The fact that not all beggars were villains, however, is suggested by the available records of the parish registers. “To a poore woman and her children, almost starved … For a shroude for Hunter’s child, the blind beggar man … given to a poore wretch, name forgot … to Mr. Hibb’s daughter, with childe, and likely to starve … to William Burneth in a sellar in Ragged Staff-yard, being poore and verie sicke.” On a statistical, as well as a personal, level the poverty and beggary of London “reached crisis proportions” in the 1690s. So the beggars filled the streets. It was no longer a question of “brotherhoods,” with sanctuaries in Cold Harbour or Southwark or White Friars, but something altogether more basic and desperate. A seventeenth-century report, A Discourse of Trade, noted that the poor were “in a most sad and wretched condition, some famished for want of bread, others starved with cold and nakedness.”
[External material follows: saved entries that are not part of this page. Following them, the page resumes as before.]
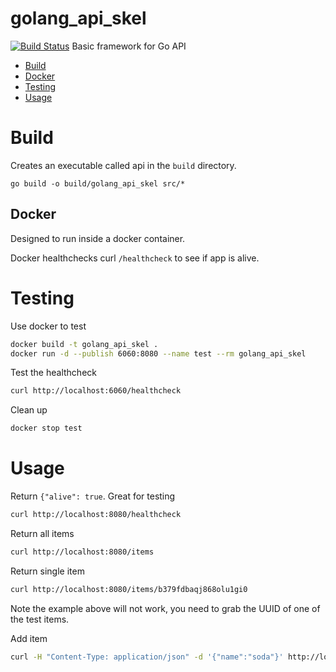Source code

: # golang_api_skel
[![Build Status](https://travis-ci.org/bigUNO/golang_api_skel.svg?branch=master)](https://travis-ci.org/bigUNO/golang_api_skel)
Basic framework for Go API

* [Build](#build)
 * [Docker](##docker)
* [Testing](#testing)
* [Usage](#usage)

# Build
Creates an executable called api in the `build` directory.

```
go build -o build/golang_api_skel src/*
```

## Docker
Designed to run inside a docker container.

Docker healthchecks curl `/healthcheck` to see if app is alive.

# Testing
Use docker to test

```sh
docker build -t golang_api_skel .
docker run -d --publish 6060:8080 --name test --rm golang_api_skel
```
Test the healthcheck
```sh
curl http://localhost:6060/healthcheck
```

Clean up
```sh
docker stop test
```

# Usage
Return `{"alive": true`. Great for testing
```sh
curl http://localhost:8080/healthcheck
```

Return all items
```sh
curl http://localhost:8080/items
```

Return single item
```sh
curl http://localhost:8080/items/b379fdbaqj868olu1gi0
```

Note the example above will not work, you need to grab the UUID of one of the
test items.

Add item
```sh
curl -H "Content-Type: application/json" -d '{"name":"soda"}' http://localhost:8080/items
```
It has been suggested that the industrial expansion of the eighteenth century materially helped to lessen the number of beggars; more specifically, in the latter part of the century, changes in parish systems and the diminution of gin-drinking after the 1750s are supposed to have thinned their numbers. But there is no real evidence of this. There was simply a change in the nature of beggary itself. In the sixteenth and early seventeenth centuries the characteristic pattern was of beggars forming crowds, or groups, or settlements. In their place emerged the solitary or individual beggar, of which one fictional example was Moll Flanders. “I dress’d myself like a Beggar Woman, in the coarsest and most despicable Rags I could get, and I walk’d about peering, and peeping into every Door and Window I came near.” But Moll learns the lesson which is imparted in time to every beggar, that “this was a Dress that every body was shy, and afraid of; and I thought every body look’d at me, as if they were afraid I should come near them, least I should take something from them, or afraid to come near me, least they should get something from me.” What should they get from her? Abuse? Spittle? Or, more likely, disease? Beggars were the representatives of the city’s depths and the city’s dirt.